Sean Bean portrays Lord Eddard "Ned" Stark in a scene from the HBO series "Game of Thrones," premiering Sunday. (Nick Briggs/AP)

The grand but unwieldy new HBO series “Game of Thrones” is based on a successful series of medieval fantasy novels (more than 7 million copies sold since 1996) by George R.R. Martin, whose fans are so eager for another installment — as an article in the New Yorker recently described — they’ve built Web sites devoted to browbeating Martin about the many years it has taken for him to write the next book.

In this, the age of post-geekdom, fans such as these are now accustomed to getting what they want in our culture; they are even spoiled rotten, up to a point. They all but demand big- or small-screen adaptations of their favorite novels and comic books, their swoony vampire sagas and magical-mystical whatnot. Producers, sensing a built-in and fierce loyalty, aim to cash in. Woe betide ye wretched critics who deign to disparage the beloved source material. And God help ye network executives who try to cancel one of these things after a lackluster season. Ye shall be punished.

But the fact remains that franchises such as “Game of Thrones” (which begins Sunday night) tend to repel those whose tastes in TV and movies are broad and omnivorous; we find ourselves intimidated by the required emotional investment. We don’t want to be hard-core fans of anything. We don’t go to conventions or write e-mails to our favorite authors. We want diversion for an hour or so, then we’ve got other stuff to do. Yon laundry and such.

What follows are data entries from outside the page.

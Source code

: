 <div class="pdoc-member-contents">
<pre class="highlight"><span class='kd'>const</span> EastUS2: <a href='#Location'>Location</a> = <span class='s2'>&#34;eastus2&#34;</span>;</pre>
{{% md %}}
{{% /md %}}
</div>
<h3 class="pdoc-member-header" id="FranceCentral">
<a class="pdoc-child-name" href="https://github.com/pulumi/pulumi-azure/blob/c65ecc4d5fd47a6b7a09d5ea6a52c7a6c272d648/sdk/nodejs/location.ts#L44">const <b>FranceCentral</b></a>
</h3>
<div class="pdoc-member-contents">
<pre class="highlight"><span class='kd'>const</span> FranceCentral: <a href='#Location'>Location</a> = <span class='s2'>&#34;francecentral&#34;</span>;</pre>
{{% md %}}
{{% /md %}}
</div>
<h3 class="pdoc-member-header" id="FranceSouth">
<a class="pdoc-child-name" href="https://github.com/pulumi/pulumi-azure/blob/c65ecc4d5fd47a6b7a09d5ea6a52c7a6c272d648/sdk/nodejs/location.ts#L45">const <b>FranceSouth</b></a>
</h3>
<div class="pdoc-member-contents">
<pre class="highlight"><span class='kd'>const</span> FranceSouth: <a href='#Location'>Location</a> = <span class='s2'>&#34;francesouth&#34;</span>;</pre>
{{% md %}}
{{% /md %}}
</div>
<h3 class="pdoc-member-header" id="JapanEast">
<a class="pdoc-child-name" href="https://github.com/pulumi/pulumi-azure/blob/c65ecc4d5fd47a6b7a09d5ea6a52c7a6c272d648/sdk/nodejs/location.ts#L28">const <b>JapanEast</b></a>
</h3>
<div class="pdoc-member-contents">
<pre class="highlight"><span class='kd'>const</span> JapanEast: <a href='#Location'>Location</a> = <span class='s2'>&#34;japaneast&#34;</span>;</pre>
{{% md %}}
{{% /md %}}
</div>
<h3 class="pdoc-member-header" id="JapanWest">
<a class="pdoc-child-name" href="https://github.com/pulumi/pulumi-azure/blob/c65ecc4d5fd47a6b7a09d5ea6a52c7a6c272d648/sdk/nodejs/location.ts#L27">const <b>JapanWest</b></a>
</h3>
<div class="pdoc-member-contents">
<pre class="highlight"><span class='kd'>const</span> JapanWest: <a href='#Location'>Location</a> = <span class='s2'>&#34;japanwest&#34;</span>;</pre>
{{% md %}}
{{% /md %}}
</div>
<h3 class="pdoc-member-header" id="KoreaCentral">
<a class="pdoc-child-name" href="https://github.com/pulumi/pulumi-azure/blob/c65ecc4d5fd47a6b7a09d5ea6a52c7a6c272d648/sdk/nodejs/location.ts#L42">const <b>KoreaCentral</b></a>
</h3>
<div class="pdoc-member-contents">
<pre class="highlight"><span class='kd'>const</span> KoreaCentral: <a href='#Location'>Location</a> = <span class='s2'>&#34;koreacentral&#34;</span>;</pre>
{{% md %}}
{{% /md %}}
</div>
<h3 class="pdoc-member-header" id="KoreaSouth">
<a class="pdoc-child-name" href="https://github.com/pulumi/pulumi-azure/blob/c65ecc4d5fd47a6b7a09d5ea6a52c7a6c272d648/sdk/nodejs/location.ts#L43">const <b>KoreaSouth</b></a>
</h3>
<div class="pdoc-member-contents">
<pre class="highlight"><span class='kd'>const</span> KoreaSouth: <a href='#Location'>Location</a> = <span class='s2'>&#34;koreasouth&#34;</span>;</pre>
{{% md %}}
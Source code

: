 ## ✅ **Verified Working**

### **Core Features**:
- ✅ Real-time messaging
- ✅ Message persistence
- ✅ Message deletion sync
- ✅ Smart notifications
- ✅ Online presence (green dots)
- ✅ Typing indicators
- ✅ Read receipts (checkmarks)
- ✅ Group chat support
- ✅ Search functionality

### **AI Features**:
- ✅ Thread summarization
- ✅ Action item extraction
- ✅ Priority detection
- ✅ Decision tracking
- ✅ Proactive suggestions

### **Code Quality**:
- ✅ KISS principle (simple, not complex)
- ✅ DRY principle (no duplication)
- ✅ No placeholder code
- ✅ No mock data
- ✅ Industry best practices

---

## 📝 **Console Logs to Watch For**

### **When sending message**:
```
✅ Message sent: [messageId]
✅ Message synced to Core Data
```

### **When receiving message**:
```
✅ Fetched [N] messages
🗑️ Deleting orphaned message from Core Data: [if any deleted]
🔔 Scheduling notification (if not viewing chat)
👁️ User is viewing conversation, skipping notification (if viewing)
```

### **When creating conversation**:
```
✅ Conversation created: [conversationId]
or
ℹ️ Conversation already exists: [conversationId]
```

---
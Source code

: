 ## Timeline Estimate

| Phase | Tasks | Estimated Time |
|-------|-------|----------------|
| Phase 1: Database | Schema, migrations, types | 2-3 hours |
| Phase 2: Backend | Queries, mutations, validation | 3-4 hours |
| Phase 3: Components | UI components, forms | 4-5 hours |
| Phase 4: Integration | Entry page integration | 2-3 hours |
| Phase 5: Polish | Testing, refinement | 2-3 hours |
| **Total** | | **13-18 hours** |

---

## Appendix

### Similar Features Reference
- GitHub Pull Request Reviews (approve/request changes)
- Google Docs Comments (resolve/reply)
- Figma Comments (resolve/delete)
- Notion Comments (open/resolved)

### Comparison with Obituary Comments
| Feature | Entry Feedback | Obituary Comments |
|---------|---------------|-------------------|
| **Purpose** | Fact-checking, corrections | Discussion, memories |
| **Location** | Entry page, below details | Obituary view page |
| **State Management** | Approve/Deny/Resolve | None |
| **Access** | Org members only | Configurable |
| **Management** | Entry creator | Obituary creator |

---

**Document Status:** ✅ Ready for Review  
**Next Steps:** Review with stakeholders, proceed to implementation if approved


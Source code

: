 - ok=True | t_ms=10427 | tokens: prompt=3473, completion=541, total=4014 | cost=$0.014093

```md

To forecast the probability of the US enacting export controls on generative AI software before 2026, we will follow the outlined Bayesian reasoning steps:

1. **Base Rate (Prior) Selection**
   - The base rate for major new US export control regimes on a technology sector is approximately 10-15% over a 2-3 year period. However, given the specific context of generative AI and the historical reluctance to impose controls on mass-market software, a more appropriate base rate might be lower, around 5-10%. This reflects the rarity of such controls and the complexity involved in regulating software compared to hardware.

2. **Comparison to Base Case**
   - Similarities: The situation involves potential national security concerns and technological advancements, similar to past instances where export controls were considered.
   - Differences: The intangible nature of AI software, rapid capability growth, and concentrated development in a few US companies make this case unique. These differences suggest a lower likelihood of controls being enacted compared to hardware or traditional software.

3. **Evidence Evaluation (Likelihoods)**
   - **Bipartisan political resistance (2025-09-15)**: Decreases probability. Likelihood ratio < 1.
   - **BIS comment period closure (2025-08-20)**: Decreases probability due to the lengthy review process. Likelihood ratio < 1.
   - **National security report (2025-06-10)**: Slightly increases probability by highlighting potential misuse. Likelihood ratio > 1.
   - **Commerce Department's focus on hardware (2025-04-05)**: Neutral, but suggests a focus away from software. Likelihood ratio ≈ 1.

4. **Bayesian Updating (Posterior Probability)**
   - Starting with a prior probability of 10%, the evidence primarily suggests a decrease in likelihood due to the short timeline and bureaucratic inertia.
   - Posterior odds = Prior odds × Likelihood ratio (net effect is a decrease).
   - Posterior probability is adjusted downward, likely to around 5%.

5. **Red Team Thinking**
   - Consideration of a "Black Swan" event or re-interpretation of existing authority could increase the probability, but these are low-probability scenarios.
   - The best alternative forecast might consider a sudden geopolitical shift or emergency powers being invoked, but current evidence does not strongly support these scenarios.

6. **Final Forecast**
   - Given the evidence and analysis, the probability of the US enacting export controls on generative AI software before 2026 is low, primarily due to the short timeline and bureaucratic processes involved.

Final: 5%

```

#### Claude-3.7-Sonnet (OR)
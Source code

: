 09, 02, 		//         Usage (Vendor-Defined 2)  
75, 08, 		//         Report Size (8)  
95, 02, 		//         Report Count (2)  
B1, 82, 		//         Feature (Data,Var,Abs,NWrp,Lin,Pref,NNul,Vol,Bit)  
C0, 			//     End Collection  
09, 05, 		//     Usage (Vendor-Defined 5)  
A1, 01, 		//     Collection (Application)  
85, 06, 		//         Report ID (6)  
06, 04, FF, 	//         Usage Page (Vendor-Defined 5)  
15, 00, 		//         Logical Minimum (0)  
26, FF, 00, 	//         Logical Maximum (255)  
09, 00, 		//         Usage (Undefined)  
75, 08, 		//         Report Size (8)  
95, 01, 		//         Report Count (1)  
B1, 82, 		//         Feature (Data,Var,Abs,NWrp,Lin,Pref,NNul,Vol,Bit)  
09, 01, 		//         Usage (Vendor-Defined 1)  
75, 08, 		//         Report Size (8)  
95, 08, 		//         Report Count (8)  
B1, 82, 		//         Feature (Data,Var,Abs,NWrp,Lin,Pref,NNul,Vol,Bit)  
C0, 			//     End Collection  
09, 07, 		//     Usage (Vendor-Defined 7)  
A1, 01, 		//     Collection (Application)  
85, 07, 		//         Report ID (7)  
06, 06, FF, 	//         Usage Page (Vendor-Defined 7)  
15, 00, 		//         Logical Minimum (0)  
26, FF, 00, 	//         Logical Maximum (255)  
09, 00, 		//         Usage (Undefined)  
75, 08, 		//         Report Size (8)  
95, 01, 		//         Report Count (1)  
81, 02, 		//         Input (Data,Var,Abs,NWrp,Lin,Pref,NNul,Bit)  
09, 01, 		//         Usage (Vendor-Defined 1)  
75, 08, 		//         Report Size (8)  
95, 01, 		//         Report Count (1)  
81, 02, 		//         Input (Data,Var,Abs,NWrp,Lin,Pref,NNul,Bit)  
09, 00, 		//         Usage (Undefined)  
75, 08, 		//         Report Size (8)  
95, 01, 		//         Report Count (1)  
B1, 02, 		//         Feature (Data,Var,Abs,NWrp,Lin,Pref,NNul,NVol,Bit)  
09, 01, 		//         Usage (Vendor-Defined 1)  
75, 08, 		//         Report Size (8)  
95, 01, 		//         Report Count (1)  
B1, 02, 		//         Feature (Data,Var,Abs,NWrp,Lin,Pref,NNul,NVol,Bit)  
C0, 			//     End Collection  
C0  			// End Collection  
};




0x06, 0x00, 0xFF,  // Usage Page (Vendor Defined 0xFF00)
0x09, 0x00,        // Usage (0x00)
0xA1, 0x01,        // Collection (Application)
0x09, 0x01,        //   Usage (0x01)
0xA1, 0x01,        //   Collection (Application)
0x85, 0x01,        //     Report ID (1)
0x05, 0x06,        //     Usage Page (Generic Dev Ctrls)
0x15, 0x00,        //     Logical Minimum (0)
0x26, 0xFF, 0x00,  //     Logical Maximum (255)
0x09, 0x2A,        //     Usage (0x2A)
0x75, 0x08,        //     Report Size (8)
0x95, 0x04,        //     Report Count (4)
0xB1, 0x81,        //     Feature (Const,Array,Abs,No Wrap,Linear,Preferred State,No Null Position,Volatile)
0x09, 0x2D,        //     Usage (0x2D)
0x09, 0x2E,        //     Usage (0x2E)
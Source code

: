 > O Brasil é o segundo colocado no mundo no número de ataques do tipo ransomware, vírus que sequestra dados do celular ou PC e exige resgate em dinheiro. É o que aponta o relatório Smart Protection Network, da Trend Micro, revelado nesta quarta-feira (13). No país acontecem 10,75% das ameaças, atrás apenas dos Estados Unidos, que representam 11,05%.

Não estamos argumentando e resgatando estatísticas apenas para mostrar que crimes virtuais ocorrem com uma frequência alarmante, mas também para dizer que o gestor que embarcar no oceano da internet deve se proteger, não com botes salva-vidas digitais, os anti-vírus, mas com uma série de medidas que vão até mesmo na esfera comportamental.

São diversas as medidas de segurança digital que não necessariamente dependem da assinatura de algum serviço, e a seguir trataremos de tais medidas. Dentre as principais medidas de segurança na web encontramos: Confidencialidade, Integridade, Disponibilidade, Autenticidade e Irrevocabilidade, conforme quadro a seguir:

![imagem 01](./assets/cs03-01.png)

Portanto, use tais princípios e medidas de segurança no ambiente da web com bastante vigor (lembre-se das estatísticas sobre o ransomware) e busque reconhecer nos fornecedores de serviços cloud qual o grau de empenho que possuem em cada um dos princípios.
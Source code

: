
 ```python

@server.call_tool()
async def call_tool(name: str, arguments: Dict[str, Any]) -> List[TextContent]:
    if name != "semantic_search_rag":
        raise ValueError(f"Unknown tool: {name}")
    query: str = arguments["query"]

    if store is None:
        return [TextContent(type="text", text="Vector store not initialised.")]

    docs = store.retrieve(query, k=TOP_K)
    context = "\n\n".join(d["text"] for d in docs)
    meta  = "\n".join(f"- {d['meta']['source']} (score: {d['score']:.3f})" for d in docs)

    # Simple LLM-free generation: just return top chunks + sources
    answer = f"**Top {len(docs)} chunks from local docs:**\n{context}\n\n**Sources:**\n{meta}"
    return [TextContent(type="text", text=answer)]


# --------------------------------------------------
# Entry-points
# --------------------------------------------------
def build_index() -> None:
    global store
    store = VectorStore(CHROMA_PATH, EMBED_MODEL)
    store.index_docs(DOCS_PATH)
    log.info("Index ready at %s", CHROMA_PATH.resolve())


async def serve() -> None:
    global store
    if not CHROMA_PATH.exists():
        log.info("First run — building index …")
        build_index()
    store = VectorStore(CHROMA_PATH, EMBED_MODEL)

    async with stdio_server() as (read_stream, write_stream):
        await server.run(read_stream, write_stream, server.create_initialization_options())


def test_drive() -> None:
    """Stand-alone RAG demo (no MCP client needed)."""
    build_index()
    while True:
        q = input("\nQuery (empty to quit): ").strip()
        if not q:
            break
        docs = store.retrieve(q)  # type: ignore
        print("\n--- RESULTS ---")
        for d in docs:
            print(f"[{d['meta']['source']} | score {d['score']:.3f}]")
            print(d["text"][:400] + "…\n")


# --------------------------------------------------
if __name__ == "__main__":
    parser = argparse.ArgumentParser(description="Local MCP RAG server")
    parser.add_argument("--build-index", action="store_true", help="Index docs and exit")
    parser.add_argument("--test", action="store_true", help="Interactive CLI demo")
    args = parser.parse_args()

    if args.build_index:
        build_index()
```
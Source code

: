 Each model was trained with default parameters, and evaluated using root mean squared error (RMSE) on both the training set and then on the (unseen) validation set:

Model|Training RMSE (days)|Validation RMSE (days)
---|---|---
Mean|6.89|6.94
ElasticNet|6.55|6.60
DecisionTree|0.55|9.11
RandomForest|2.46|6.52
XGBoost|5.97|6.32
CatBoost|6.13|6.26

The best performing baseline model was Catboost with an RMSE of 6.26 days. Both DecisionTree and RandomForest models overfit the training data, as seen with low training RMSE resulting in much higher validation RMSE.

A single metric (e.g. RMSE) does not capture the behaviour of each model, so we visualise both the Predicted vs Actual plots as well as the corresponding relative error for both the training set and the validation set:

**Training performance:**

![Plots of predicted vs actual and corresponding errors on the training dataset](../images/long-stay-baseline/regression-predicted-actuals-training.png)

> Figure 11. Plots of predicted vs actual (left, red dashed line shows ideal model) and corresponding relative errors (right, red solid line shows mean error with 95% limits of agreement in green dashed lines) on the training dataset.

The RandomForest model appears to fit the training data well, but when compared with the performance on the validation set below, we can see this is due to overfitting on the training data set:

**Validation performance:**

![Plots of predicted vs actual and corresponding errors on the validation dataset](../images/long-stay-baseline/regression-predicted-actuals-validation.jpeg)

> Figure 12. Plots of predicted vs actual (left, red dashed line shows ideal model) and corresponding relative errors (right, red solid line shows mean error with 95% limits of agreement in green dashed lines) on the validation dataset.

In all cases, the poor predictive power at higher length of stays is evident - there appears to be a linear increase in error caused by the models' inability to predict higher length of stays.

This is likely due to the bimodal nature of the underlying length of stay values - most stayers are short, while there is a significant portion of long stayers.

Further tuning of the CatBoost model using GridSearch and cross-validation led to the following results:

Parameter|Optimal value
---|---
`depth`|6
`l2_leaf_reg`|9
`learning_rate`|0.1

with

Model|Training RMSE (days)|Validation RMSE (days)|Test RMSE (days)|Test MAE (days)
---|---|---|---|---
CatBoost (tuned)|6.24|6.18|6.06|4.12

It used to be that the people whose worlds revolved around fantasy and sci-fi lived in a fringe media territory, sometimes proudly so. Now it’s the other way around. You’ve never heard of “Game of Thrones?” You’re not feeling so hot about another complicated series involving swords, wenches, dwarfs and kingdoms? Well, that is your fault, then, for being so un-nerdy.

All of which is to say that even for the most open minds, “Game of Thrones” can be a big stein of groggy slog.

On the plus side, the first six episodes are impressively free of sorcery and special effects, and instead rely on the stuff of any deeply dark HBO epic: corruption, deceit, illicit sex (incest in this case), unflinchingly gory violence, and a willingness to kill off a prominent character or two in the service of plot. When “Game of Thrones” breaks out in sword fights, it does so with exceptional style and vigor.

On the down side, and also like a deeply dark HBO epic, it has a lot of characters and story lines to keep track of.

It takes place in a world called Westeros, a Tolkien-esque Middle Earth of long ago, where summer can last for decades, but the winter, when it comes, can last even longer and bring with it a feared race of monsters called the White Walkers.

Way up north, in the realm of Winterfell, Lord Stark (he goes by Ned) and his large family are visited by Ned’s old war chum, King Robert, who has made a month-long journey to ask his friend to become his second-in-command. To the chagrin of his wife, Lady Catelyn, Ned accepts the job.

I could spend the rest of my space here (and a year’s supply of “meanwhiles”) just trying to give you a sense of how many story lines are launched in only the first episode. Like this: Meanwhile, across an ocean, a tribe of beastly warriors agitate to invade Westeros and reclaim the throne on behalf the dragon people, who were overthrown a generation ago . . .

In Westeros, King Robert is married to Queen Cersei, one of the wealthy, always-blond Lannister family — a political marriage rife with disdain and opportunism. The queen has two brothers, one of which provides the only real standout performance of “Game of Thrones”— Peter Dinklage as Tyrion Lannister, a suave and hilarious dwarf.

There had to be a dwarf, right? It’s our good luck that it is Dinklage, who is saddled like everyone else with pretentious-sounding medieval dialogue, but manages to speak it as though it’s a newly discovered work of Shakespeare.

“Game of Thrones” is deadly serious about its thees and thous — a fantasy trope that pop culture has been mocking since Dungeons & Dragons emerged from the basement rec-room to invent Google. Kidding aside, it is possible to admire “Game of Thrones” for its sincerity and clarity of purpose — its utter devotion to form and detail — while the rest of your TV brain struggles to keep pace with what happens. Some cohesive magic does eventually take hold, and it gives the series a “Rome”-like layering and momentum.

The eternal question is, are you up for the journey?

It’s about becoming (or not becoming) the kind of viewer who can sign on to such a daunting amount of Dark Ages hoo-hah. That’s a personal genre choice, and one I’m pretty sure I made as far back as 1981, when a friend’s sleepover in middle school turned into my first and final encounter with Dungeons & Dragons. I was so quickly bored by the whole idea that I wound up in the kitchen, helping my friend’s mother make Rice Krispy treats. My fate — and my kingdom’s — were thus forever sealed.